• **Goal of the exercise**
Retype every record exactly. Skip the images.

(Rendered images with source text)
* * *

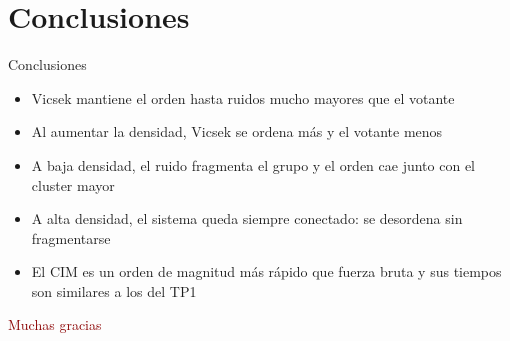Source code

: \documentclass[aspectratio=169,20pt]{beamer}
\begin{document}
\section{Conclusiones}
\begin{frame}{Conclusiones}
\begin{itemize}\setlength{\itemsep}{4mm}
\item Vicsek mantiene el orden hasta ruidos mucho mayores que el votante
\item Al aumentar la densidad, Vicsek se ordena más y el votante menos
\item A baja densidad, el ruido fragmenta el grupo y el orden cae junto con el cluster mayor
\item A alta densidad, el sistema queda siempre conectado: se desordena sin fragmentarse
\item El CIM es un orden de magnitud más rápido que fuerza bruta y sus tiempos son similares a los del TP1
\end{itemize}
\end{frame}

\begin{frame}\centering{}\textcolor{darkred}{Muchas gracias}\end{frame}
\end{document}
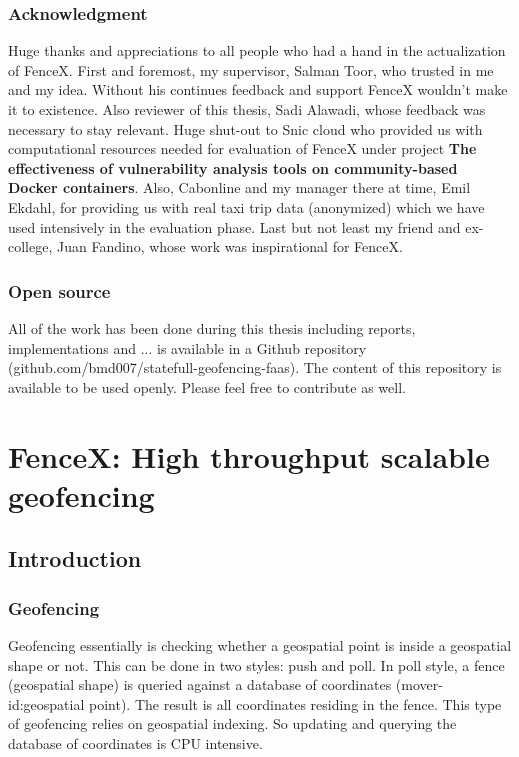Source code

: \documentclass[a4]{report}
\begin{document}
        \section{Acknowledgment}
        Huge thanks and appreciations to all people who had a hand in the actualization of FenceX.
        First and foremost, my supervisor, Salman Toor, who trusted in me and my idea.
        Without his continues feedback and support FenceX wouldn't make it to existence.
        Also reviewer of this thesis, Sadi Alawadi, whose feedback was necessary to stay relevant.
        Huge shut-out to Snic cloud who provided us with computational resources needed for evaluation of FenceX under
        project \textbf{The effectiveness of vulnerability analysis tools on community-based Docker containers}.
        Also, Cabonline and my manager there at time,  Emil Ekdahl, for providing us with real taxi trip data
        (anonymized) which we have used intensively in the evaluation phase.
        Last but not least my friend and ex-college, Juan Fandino, whose work was inspirational for FenceX.

        \section{Open source}
        All of the work has been done during this thesis including reports, implementations and ... is available in
        a Github repository (github.com/bmd007/statefull-geofencing-faas).
        The content of this repository is available to be used openly.
        Please feel free to contribute as well.

        \part[FenceX]{FenceX: High throughput scalable geofencing}

        \chapter{Introduction}

        \section{Geofencing}
        Geofencing essentially is checking whether a geospatial point is inside a geospatial shape or not.
        This can be done in two styles: push and poll.
        In poll style, a fence (geospatial shape) is queried against a database of coordinates (mover-id:geospatial point).
        The result is all coordinates residing in the fence.
        This type of geofencing relies on geospatial indexing.
        So updating and querying the database of coordinates is CPU intensive.
\end{document}
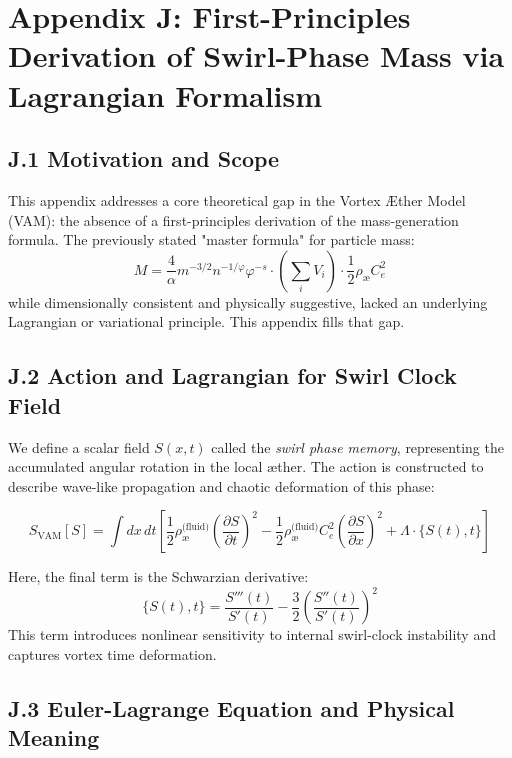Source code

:\section*{Appendix J: First-Principles Derivation of Swirl-Phase Mass via Lagrangian Formalism}

\subsection*{J.1 Motivation and Scope}

This appendix addresses a core theoretical gap in the Vortex \AE{}ther Model (VAM): the absence of a first-principles derivation of the mass-generation formula. The previously stated "master formula" for particle mass:
\[
M = \frac{4}{\alpha} m^{-3/2} n^{-1/\varphi} \varphi^{-s} \cdot \left( \sum_i V_i \right) \cdot \frac{1}{2} \rho_{\text{\ae}} C_e^2
\]
while dimensionally consistent and physically suggestive, lacked an underlying Lagrangian or variational principle. This appendix fills that gap.

\subsection*{J.2 Action and Lagrangian for Swirl Clock Field}

We define a scalar field $S(x,t)$ called the \textit{swirl phase memory}, representing the accumulated angular rotation in the local æther. The action is constructed to describe wave-like propagation and chaotic deformation of this phase:

\[
S_{\text{VAM}}[S] = \int dx \, dt \left[
\frac{1}{2} \rho_{\text{\ae}}^{\text{(fluid)}} \left( \frac{\partial S}{\partial t} \right)^2
- \frac{1}{2} \rho_{\text{\ae}}^{\text{(fluid)}} C_e^2 \left( \frac{\partial S}{\partial x} \right)^2
+ \Lambda \cdot \{ S(t), t \}
\right]
\]

Here, the final term is the Schwarzian derivative:
\[
\{S(t), t\} = \frac{S'''(t)}{S'(t)} - \frac{3}{2} \left( \frac{S''(t)}{S'(t)} \right)^2
\]
This term introduces nonlinear sensitivity to internal swirl-clock instability and captures vortex time deformation.

\subsection*{J.3 Euler-Lagrange Equation and Physical Meaning}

* * *

• **Solution below**
Source code

: \documentclass[aspectratio=169,20pt]{beamer}
\begin{document}
\section{Conclusiones}
\begin{frame}{Conclusiones}
\begin{itemize}\setlength{\itemsep}{4mm}
\item Vicsek mantiene el orden hasta ruidos mucho mayores que el votante
\item Al aumentar la densidad, Vicsek se ordena más y el votante menos
\item A baja densidad, el ruido fragmenta el grupo y el orden cae junto con el cluster mayor
\item A alta densidad, el sistema queda siempre conectado: se desordena sin fragmentarse
\item El CIM es un orden de magnitud más rápido que fuerza bruta y sus tiempos son similares a los del TP1
\end{itemize}
\end{frame}

\begin{frame}\centering{}\textcolor{darkred}{Muchas gracias}\end{frame}
\end{document}
Source code

: \documentclass[a4]{report}
\begin{document}
        \section{Acknowledgment}
        Huge thanks and appreciations to all people who had a hand in the actualization of FenceX.
        First and foremost, my supervisor, Salman Toor, who trusted in me and my idea.
        Without his continues feedback and support FenceX wouldn't make it to existence.
        Also reviewer of this thesis, Sadi Alawadi, whose feedback was necessary to stay relevant.
        Huge shut-out to Snic cloud who provided us with computational resources needed for evaluation of FenceX under
        project \textbf{The effectiveness of vulnerability analysis tools on community-based Docker containers}.
        Also, Cabonline and my manager there at time,  Emil Ekdahl, for providing us with real taxi trip data
        (anonymized) which we have used intensively in the evaluation phase.
        Last but not least my friend and ex-college, Juan Fandino, whose work was inspirational for FenceX.

        \section{Open source}
        All of the work has been done during this thesis including reports, implementations and ... is available in
        a Github repository (github.com/bmd007/statefull-geofencing-faas).
        The content of this repository is available to be used openly.
        Please feel free to contribute as well.

        \part[FenceX]{FenceX: High throughput scalable geofencing}

        \chapter{Introduction}

        \section{Geofencing}
        Geofencing essentially is checking whether a geospatial point is inside a geospatial shape or not.
        This can be done in two styles: push and poll.
        In poll style, a fence (geospatial shape) is queried against a database of coordinates (mover-id:geospatial point).
        The result is all coordinates residing in the fence.
        This type of geofencing relies on geospatial indexing.
        So updating and querying the database of coordinates is CPU intensive.
\end{document}
Source code

:\section*{Appendix J: First-Principles Derivation of Swirl-Phase Mass via Lagrangian Formalism}

\subsection*{J.1 Motivation and Scope}

This appendix addresses a core theoretical gap in the Vortex \AE{}ther Model (VAM): the absence of a first-principles derivation of the mass-generation formula. The previously stated "master formula" for particle mass:
\[
M = \frac{4}{\alpha} m^{-3/2} n^{-1/\varphi} \varphi^{-s} \cdot \left( \sum_i V_i \right) \cdot \frac{1}{2} \rho_{\text{\ae}} C_e^2
\]
while dimensionally consistent and physically suggestive, lacked an underlying Lagrangian or variational principle. This appendix fills that gap.

\subsection*{J.2 Action and Lagrangian for Swirl Clock Field}

We define a scalar field $S(x,t)$ called the \textit{swirl phase memory}, representing the accumulated angular rotation in the local æther. The action is constructed to describe wave-like propagation and chaotic deformation of this phase:

\[
S_{\text{VAM}}[S] = \int dx \, dt \left[
\frac{1}{2} \rho_{\text{\ae}}^{\text{(fluid)}} \left( \frac{\partial S}{\partial t} \right)^2
- \frac{1}{2} \rho_{\text{\ae}}^{\text{(fluid)}} C_e^2 \left( \frac{\partial S}{\partial x} \right)^2
+ \Lambda \cdot \{ S(t), t \}
\right]
\]

Here, the final term is the Schwarzian derivative:
\[
\{S(t), t\} = \frac{S'''(t)}{S'(t)} - \frac{3}{2} \left( \frac{S''(t)}{S'(t)} \right)^2
\]
This term introduces nonlinear sensitivity to internal swirl-clock instability and captures vortex time deformation.

\subsection*{J.3 Euler-Lagrange Equation and Physical Meaning}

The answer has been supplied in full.